__GIVEN DATA__
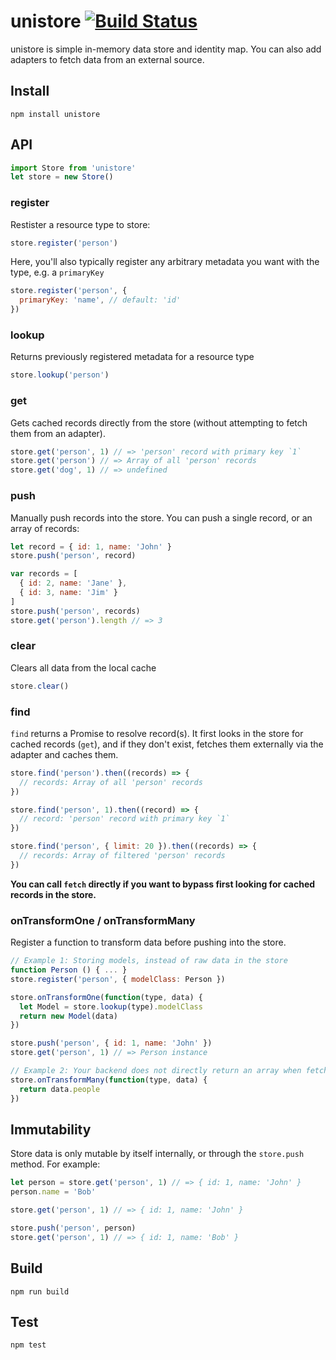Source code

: # unistore [![Build Status](https://travis-ci.org/gdub22/unistore.svg)](https://travis-ci.org/gdub22/unistore)

unistore is simple in-memory data store and identity map.  You can also add adapters to fetch data from an external source.

## Install
`npm install unistore`  

## API

```js
import Store from 'unistore'
let store = new Store()
```

### register
Restister a resource type to store:
```js
store.register('person')
```
Here, you'll also typically register any arbitrary metadata you want with the type, e.g. a `primaryKey`
```js
store.register('person', {
  primaryKey: 'name', // default: 'id'
})
```

### lookup
Returns previously registered metadata for a resource type
```js
store.lookup('person')
```

### get
Gets cached records directly from the store (without attempting to fetch them from an adapter).
```js
store.get('person', 1) // => 'person' record with primary key `1`
store.get('person') // => Array of all 'person' records
store.get('dog', 1) // => undefined
```

### push
Manually push records into the store. You can push a single record, or an array of records:
```js
let record = { id: 1, name: 'John' }
store.push('person', record)

var records = [
  { id: 2, name: 'Jane' },
  { id: 3, name: 'Jim' }
]
store.push('person', records)
store.get('person').length // => 3
```

### clear
Clears all data from the local cache
```js
store.clear()
```

### find
`find` returns a Promise to resolve record(s). It first looks in the store for cached records (`get`), and if they don't exist, fetches them externally via the adapter and caches them.

```js
store.find('person').then((records) => {
  // records: Array of all 'person' records
})

store.find('person', 1).then((record) => {
  // record: 'person' record with primary key `1`
})

store.find('person', { limit: 20 }).then((records) => {
  // records: Array of filtered 'person' records
})
```
**You can call `fetch` directly if you want to bypass first looking for cached records in the store.**

### onTransformOne / onTransformMany
Register a function to transform data before pushing into the store.  
```js
// Example 1: Storing models, instead of raw data in the store
function Person () { ... }
store.register('person', { modelClass: Person })

store.onTransformOne(function(type, data) {
  let Model = store.lookup(type).modelClass
  return new Model(data)
})

store.push('person', { id: 1, name: 'John' })
store.get('person', 1) // => Person instance

// Example 2: Your backend does not directly return an array when fetching many records:
store.onTransformMany(function(type, data) {
  return data.people
})
```

## Immutability
Store data is only mutable by itself internally, or through the `store.push` method.  For example:
```js
let person = store.get('person', 1) // => { id: 1, name: 'John' }
person.name = 'Bob'

store.get('person', 1) // => { id: 1, name: 'John' }

store.push('person', person)
store.get('person', 1) // => { id: 1, name: 'Bob' }
```

## Build
```shell
npm run build
```

## Test
```shell
npm test
```
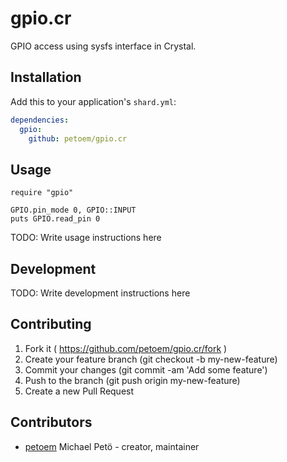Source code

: # gpio.cr

GPIO access using sysfs interface in Crystal.

## Installation

Add this to your application's `shard.yml`:

```yaml
dependencies:
  gpio:
    github: petoem/gpio.cr
```

## Usage

```crystal
require "gpio"

GPIO.pin_mode 0, GPIO::INPUT
puts GPIO.read_pin 0
```

TODO: Write usage instructions here

## Development

TODO: Write development instructions here

## Contributing

1. Fork it ( https://github.com/petoem/gpio.cr/fork )
2. Create your feature branch (git checkout -b my-new-feature)
3. Commit your changes (git commit -am 'Add some feature')
4. Push to the branch (git push origin my-new-feature)
5. Create a new Pull Request

## Contributors

- [petoem](https://github.com/petoem) Michael Petö - creator, maintainer
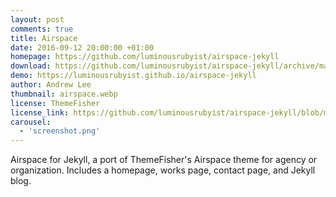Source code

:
 ```yaml
---
layout: post
comments: true
title: Airspace
date: 2016-09-12 20:00:00 +01:00
homepage: https://github.com/luminousrubyist/airspace-jekyll
download: https://github.com/luminousrubyist/airspace-jekyll/archive/master.zip
demo: https://luminousrubyist.github.io/airspace-jekyll
author: Andrew Lee
thumbnail: airspace.webp
license: ThemeFisher
license_link: https://github.com/luminousrubyist/airspace-jekyll/blob/master/LICENSE.md
carousel:
  - 'screenshot.png'
---
```


Airspace for Jekyll, a port of ThemeFisher's Airspace theme for agency or organization.
Includes a homepage, works page, contact page, and Jekyll blog.
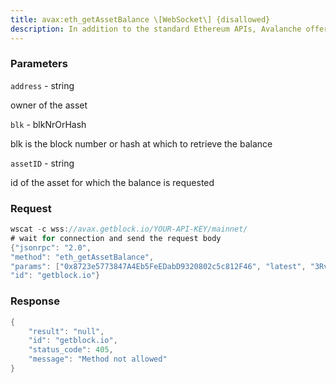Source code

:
 ```yaml
---
title: avax:eth_getAssetBalance \[WebSocket\] {disallowed}
description: In addition to the standard Ethereum APIs, Avalanche offerseth_getAssetBalance to retrieve the balance of first class AvalancheNative Tokens on the C-Chain (excluding AVAX, which must be fetched witheth_getBalance).
---
```


### Parameters


`address` - string

owner of the asset

`blk` - blkNrOrHash

blk is the block number or hash at which to retrieve the balance

`assetID` - string

id of the asset for which the balance is requested

### Request

``` java
wscat -c wss://avax.getblock.io/YOUR-API-KEY/mainnet/ 
# wait for connection and send the request body 
{"jsonrpc": "2.0",
"method": "eth_getAssetBalance",
"params": ["0x8723e5773847A4Eb5FeEDabD9320802c5c812F46", "latest", "3RvKBAmQnfYionFXMfW5P8TDZgZiogKbHjM8cjpu16LKAgF5T"],
"id": "getblock.io"}
```

###  Response

``` java
{
    "result": "null",
    "id": "getblock.io",
    "status_code": 405,
    "message": "Method not allowed"
}
```

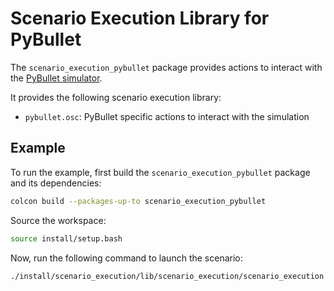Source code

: # Scenario Execution Library for PyBullet

The `scenario_execution_pybullet` package provides actions to interact with the [PyBullet simulator](https://pybullet.org/).

It provides the following scenario execution library:

- `pybullet.osc`: PyBullet specific actions to interact with the simulation


## Example

To run the example, first build the `scenario_execution_pybullet` package and its dependencies:

```bash
colcon build --packages-up-to scenario_execution_pybullet
```

Source the workspace:

```bash
source install/setup.bash
```

Now, run the following command to launch the scenario:

```bash
./install/scenario_execution/lib/scenario_execution/scenario_execution libs/scenario_execution_pybullet/scenario_execution_pybullet/scenarios/example_pybullet.osc -s 0.00416666666 -t
```
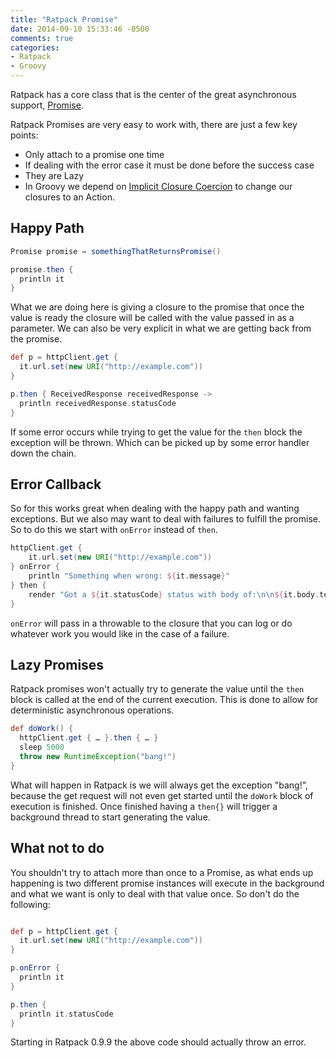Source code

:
 ```yaml
---
title: "Ratpack Promise"
date: 2014-09-10 15:33:46 -0500
comments: true
categories:
- Ratpack
- Groovy
---
```

Ratpack has a core class that is the center of the great asynchronous support, [Promise](http://www.ratpack.io/manual/current/api/index.html?ratpack/exec/Promise.html).

Ratpack Promises are very easy to work with, there are just a few key points:

 * Only attach to a promise one time
 * If dealing with the error case it must be done before the success case
 * They are Lazy
 * In Groovy we depend on [Implicit Closure Coercion](http://mrhaki.blogspot.com/2013/11/groovy-goodness-implicit-closure.html) to change our closures to an Action.

## Happy Path

``` groovy Consuming Value from Promise
Promise promise = somethingThatReturnsPromise()

promise.then {
  println it
}
```

What we are doing here is giving a closure to the promise that once the value is ready the closure will be called with the value passed in as a parameter. We can also be very explicit in what we are getting back from the promise.

``` groovy Explicit Value from Promise
def p = httpClient.get {
  it.url.set(new URI("http://example.com"))
}

p.then { ReceivedResponse receivedResponse ->
  println receivedResponse.statusCode
}
```
If some error occurs while trying to get the value for the `then` block the exception will be thrown. Which can be picked up by some error handler down the chain.

## Error Callback

So for this works great when dealing with the happy path and wanting exceptions. But we also may want to deal with failures to fulfill the promise. So to do this we start with `onError` instead of `then`.

``` groovy Ratpack Promise with Failure Path
httpClient.get {
    it.url.set(new URI("http://example.com"))
} onError {
    println "Something when wrong: ${it.message}"
} then {
    render "Got a ${it.statusCode} status with body of:\n\n${it.body.text}"
}
```
`onError` will pass in a throwable to the closure that you can log or do whatever work you would like in the case of a failure.

## Lazy Promises

Ratpack promises won't actually try to generate the value until the `then` block is called at the end of the current execution. This is done to allow for deterministic asynchronous operations.

``` groovy Deterministic Promise
def doWork() {
  httpClient.get { … }.then { … }
  sleep 5000
  throw new RuntimeException("bang!")
}
```

What will happen in Ratpack is we will always get the exception "bang!", because the get request will not even get started until the `doWork` block of execution is finished. Once finished having a `then{}` will trigger a background thread to start generating the value.

## What not to do

You shouldn't try to attach more than once to a Promise, as what ends up happening is two different promise instances will execute in the background and what we want is only to deal with that value once. So don't do the following:

``` groovy Don't do this

def p = httpClient.get {
  it.url.set(new URI("http://example.com"))
}

p.onError {
  println it
}

p.then {
  println it.statusCode
}

```
Starting in Ratpack 0.9.9 the above code should actually throw an error.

__DESCRIPTION OF THE TASK__
Please go through the entries and show every line with the word "date".

__RESULT FOR THIS EXERCISE__
date: 2016-09-12 20:00:00 +01:00
date: 2014-09-10 15:33:46 -0500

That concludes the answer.